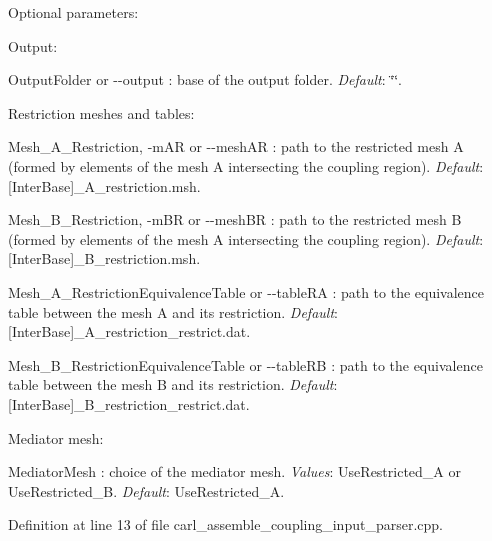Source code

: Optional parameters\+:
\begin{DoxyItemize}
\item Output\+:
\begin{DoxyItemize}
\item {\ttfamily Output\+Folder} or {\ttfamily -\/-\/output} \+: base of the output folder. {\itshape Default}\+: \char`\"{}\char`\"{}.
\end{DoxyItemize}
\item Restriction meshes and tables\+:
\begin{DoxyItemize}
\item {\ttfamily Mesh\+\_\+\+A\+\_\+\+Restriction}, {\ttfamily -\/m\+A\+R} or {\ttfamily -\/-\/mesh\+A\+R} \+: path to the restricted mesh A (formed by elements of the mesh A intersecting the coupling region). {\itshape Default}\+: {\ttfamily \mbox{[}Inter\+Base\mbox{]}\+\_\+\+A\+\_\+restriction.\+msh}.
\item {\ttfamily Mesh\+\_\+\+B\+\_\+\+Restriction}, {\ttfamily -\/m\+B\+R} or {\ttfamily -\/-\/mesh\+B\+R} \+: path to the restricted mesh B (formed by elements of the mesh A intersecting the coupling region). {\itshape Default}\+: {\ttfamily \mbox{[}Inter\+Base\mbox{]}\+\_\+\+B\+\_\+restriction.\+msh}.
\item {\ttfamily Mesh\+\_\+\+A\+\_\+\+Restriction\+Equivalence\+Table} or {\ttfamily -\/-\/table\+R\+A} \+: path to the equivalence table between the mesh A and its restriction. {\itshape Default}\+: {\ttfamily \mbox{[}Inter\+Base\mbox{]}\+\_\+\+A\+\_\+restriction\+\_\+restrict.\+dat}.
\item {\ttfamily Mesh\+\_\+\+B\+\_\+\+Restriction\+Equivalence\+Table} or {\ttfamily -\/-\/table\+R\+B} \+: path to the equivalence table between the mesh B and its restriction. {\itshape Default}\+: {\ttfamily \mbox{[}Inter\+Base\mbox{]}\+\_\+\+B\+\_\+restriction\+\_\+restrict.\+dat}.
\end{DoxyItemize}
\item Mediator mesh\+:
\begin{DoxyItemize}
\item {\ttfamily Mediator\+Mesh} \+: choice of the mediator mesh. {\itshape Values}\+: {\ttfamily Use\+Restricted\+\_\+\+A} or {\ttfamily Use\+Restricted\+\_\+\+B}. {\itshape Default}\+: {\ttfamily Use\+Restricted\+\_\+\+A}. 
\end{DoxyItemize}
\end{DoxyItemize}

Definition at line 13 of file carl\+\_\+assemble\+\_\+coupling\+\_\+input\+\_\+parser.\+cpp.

Exercise directions: Looking at the records above, which lines contain "Mediator"? Copy those lines.

Exercise response:
\item Mediator mesh\+:
\item {\ttfamily Mediator\+Mesh} \+: choice of the mediator mesh. {\itshape Values}\+: {\ttfamily Use\+Restricted\+\_\+\+A} or {\ttfamily Use\+Restricted\+\_\+\+B}. {\itshape Default}\+: {\ttfamily Use\+Restricted\+\_\+\+A}. 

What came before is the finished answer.